Exact copy, pictures excluded: please retype the lines from the start of the material through the line containing "in the cloud", both ends included, and nothing more.

Segment Open

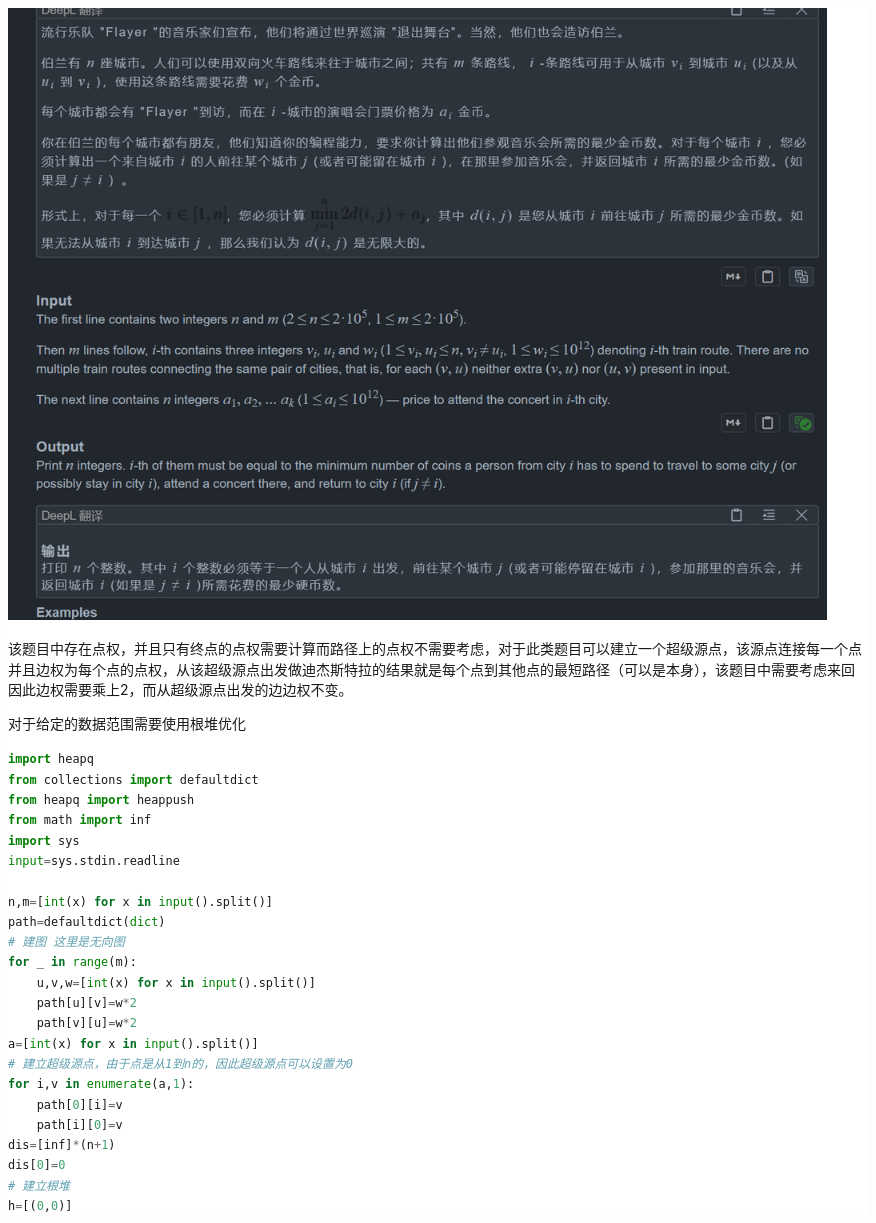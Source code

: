 <img src="./assets/image-20240509104237033-1733840243523-431-1734403865240-5.png" alt="image-20240509104237033" style="zoom: 80%;" />



该题目中存在点权，并且只有终点的点权需要计算而路径上的点权不需要考虑，对于此类题目可以建立一个超级源点，该源点连接每一个点并且边权为每个点的点权，从该超级源点出发做迪杰斯特拉的结果就是每个点到其他点的最短路径（可以是本身），该题目中需要考虑来回因此边权需要乘上2，而从超级源点出发的边边权不变。

对于给定的数据范围需要使用根堆优化

```python
import heapq
from collections import defaultdict
from heapq import heappush
from math import inf
import sys
input=sys.stdin.readline

n,m=[int(x) for x in input().split()]
path=defaultdict(dict)
# 建图 这里是无向图
for _ in range(m):
    u,v,w=[int(x) for x in input().split()]
    path[u][v]=w*2
    path[v][u]=w*2
a=[int(x) for x in input().split()]
# 建立超级源点，由于点是从1到n的，因此超级源点可以设置为0
for i,v in enumerate(a,1):
    path[0][i]=v
    path[i][0]=v
dis=[inf]*(n+1)
dis[0]=0
# 建立根堆
h=[(0,0)]
```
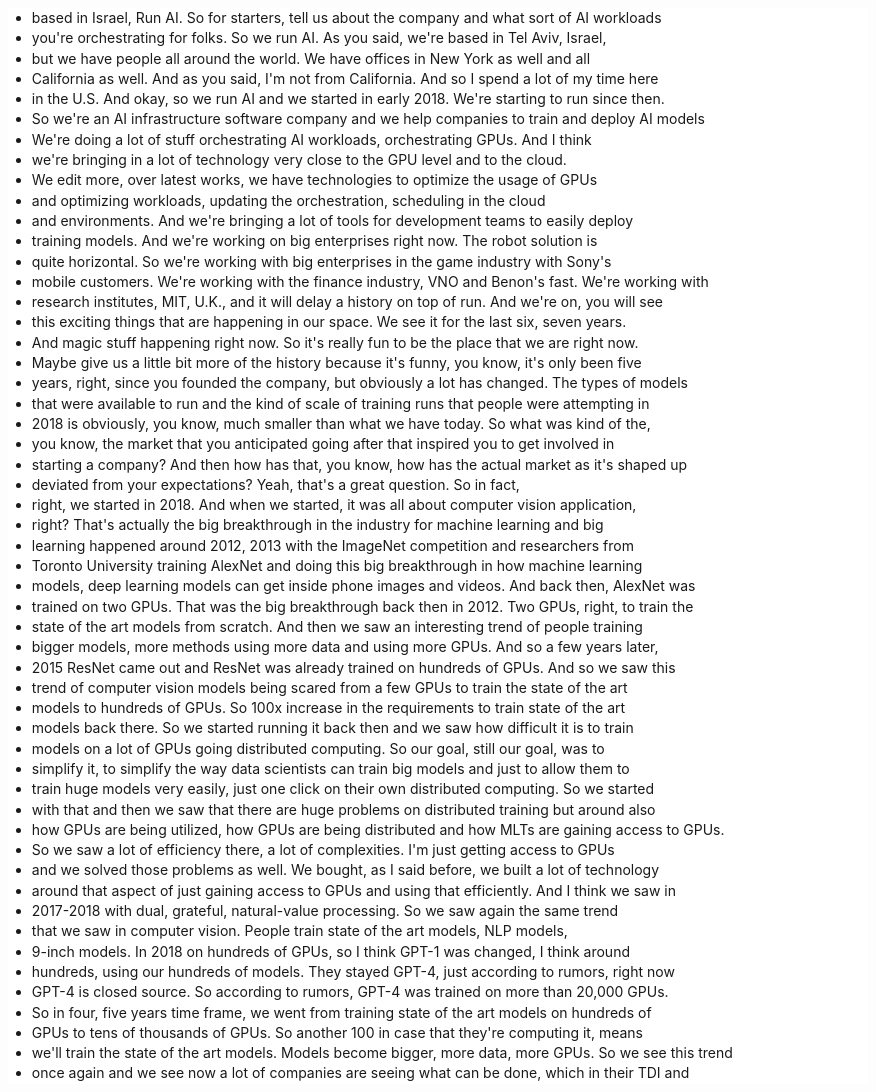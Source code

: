 *  based in Israel, Run AI. So for starters, tell us about the company and what sort of AI workloads
*  you're orchestrating for folks. So we run AI. As you said, we're based in Tel Aviv, Israel,
*  but we have people all around the world. We have offices in New York as well and all
*  California as well. And as you said, I'm not from California. And so I spend a lot of my time here
*  in the U.S. And okay, so we run AI and we started in early 2018. We're starting to run since then.
*  So we're an AI infrastructure software company and we help companies to train and deploy AI models
*  We're doing a lot of stuff orchestrating AI workloads, orchestrating GPUs. And I think
*  we're bringing in a lot of technology very close to the GPU level and to the cloud.
*  We edit more, over latest works, we have technologies to optimize the usage of GPUs
*  and optimizing workloads, updating the orchestration, scheduling in the cloud
*  and environments. And we're bringing a lot of tools for development teams to easily deploy
*  training models. And we're working on big enterprises right now. The robot solution is
*  quite horizontal. So we're working with big enterprises in the game industry with Sony's
*  mobile customers. We're working with the finance industry, VNO and Benon's fast. We're working with
*  research institutes, MIT, U.K., and it will delay a history on top of run. And we're on, you will see
*  this exciting things that are happening in our space. We see it for the last six, seven years.
*  And magic stuff happening right now. So it's really fun to be the place that we are right now.
*  Maybe give us a little bit more of the history because it's funny, you know, it's only been five
*  years, right, since you founded the company, but obviously a lot has changed. The types of models
*  that were available to run and the kind of scale of training runs that people were attempting in
*  2018 is obviously, you know, much smaller than what we have today. So what was kind of the,
*  you know, the market that you anticipated going after that inspired you to get involved in
*  starting a company? And then how has that, you know, how has the actual market as it's shaped up
*  deviated from your expectations? Yeah, that's a great question. So in fact,
*  right, we started in 2018. And when we started, it was all about computer vision application,
*  right? That's actually the big breakthrough in the industry for machine learning and big
*  learning happened around 2012, 2013 with the ImageNet competition and researchers from
*  Toronto University training AlexNet and doing this big breakthrough in how machine learning
*  models, deep learning models can get inside phone images and videos. And back then, AlexNet was
*  trained on two GPUs. That was the big breakthrough back then in 2012. Two GPUs, right, to train the
*  state of the art models from scratch. And then we saw an interesting trend of people training
*  bigger models, more methods using more data and using more GPUs. And so a few years later,
*  2015 ResNet came out and ResNet was already trained on hundreds of GPUs. And so we saw this
*  trend of computer vision models being scared from a few GPUs to train the state of the art
*  models to hundreds of GPUs. So 100x increase in the requirements to train state of the art
*  models back there. So we started running it back then and we saw how difficult it is to train
*  models on a lot of GPUs going distributed computing. So our goal, still our goal, was to
*  simplify it, to simplify the way data scientists can train big models and just to allow them to
*  train huge models very easily, just one click on their own distributed computing. So we started
*  with that and then we saw that there are huge problems on distributed training but around also
*  how GPUs are being utilized, how GPUs are being distributed and how MLTs are gaining access to GPUs.
*  So we saw a lot of efficiency there, a lot of complexities. I'm just getting access to GPUs
*  and we solved those problems as well. We bought, as I said before, we built a lot of technology
*  around that aspect of just gaining access to GPUs and using that efficiently. And I think we saw in
*  2017-2018 with dual, grateful, natural-value processing. So we saw again the same trend
*  that we saw in computer vision. People train state of the art models, NLP models,
*  9-inch models. In 2018 on hundreds of GPUs, so I think GPT-1 was changed, I think around
*  hundreds, using our hundreds of models. They stayed GPT-4, just according to rumors, right now
*  GPT-4 is closed source. So according to rumors, GPT-4 was trained on more than 20,000 GPUs.
*  So in four, five years time frame, we went from training state of the art models on hundreds of
*  GPUs to tens of thousands of GPUs. So another 100 in case that they're computing it, means
*  we'll train the state of the art models. Models become bigger, more data, more GPUs. So we see this trend
*  once again and we see now a lot of companies are seeing what can be done, which in their TDI and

Segment Closed

**EXPECTED OUTPUT:**
Source code

: <img src="./assets/image-20240509104237033-1733840243523-431-1734403865240-5.png" alt="image-20240509104237033" style="zoom: 80%;" />



该题目中存在点权，并且只有终点的点权需要计算而路径上的点权不需要考虑，对于此类题目可以建立一个超级源点，该源点连接每一个点并且边权为每个点的点权，从该超级源点出发做迪杰斯特拉的结果就是每个点到其他点的最短路径（可以是本身），该题目中需要考虑来回因此边权需要乘上2，而从超级源点出发的边边权不变。

对于给定的数据范围需要使用根堆优化

```python
import heapq
from collections import defaultdict
from heapq import heappush
from math import inf
import sys
input=sys.stdin.readline

n,m=[int(x) for x in input().split()]
path=defaultdict(dict)
# 建图 这里是无向图
for _ in range(m):
    u,v,w=[int(x) for x in input().split()]
    path[u][v]=w*2
    path[v][u]=w*2
a=[int(x) for x in input().split()]
# 建立超级源点，由于点是从1到n的，因此超级源点可以设置为0
for i,v in enumerate(a,1):
    path[0][i]=v
    path[i][0]=v
dis=[inf]*(n+1)
dis[0]=0
# 建立根堆
h=[(0,0)]
```
Source code

: *  based in Israel, Run AI. So for starters, tell us about the company and what sort of AI workloads
*  you're orchestrating for folks. So we run AI. As you said, we're based in Tel Aviv, Israel,
*  but we have people all around the world. We have offices in New York as well and all
*  California as well. And as you said, I'm not from California. And so I spend a lot of my time here
*  in the U.S. And okay, so we run AI and we started in early 2018. We're starting to run since then.
*  So we're an AI infrastructure software company and we help companies to train and deploy AI models
*  We're doing a lot of stuff orchestrating AI workloads, orchestrating GPUs. And I think
*  we're bringing in a lot of technology very close to the GPU level and to the cloud.
*  We edit more, over latest works, we have technologies to optimize the usage of GPUs
*  and optimizing workloads, updating the orchestration, scheduling in the cloud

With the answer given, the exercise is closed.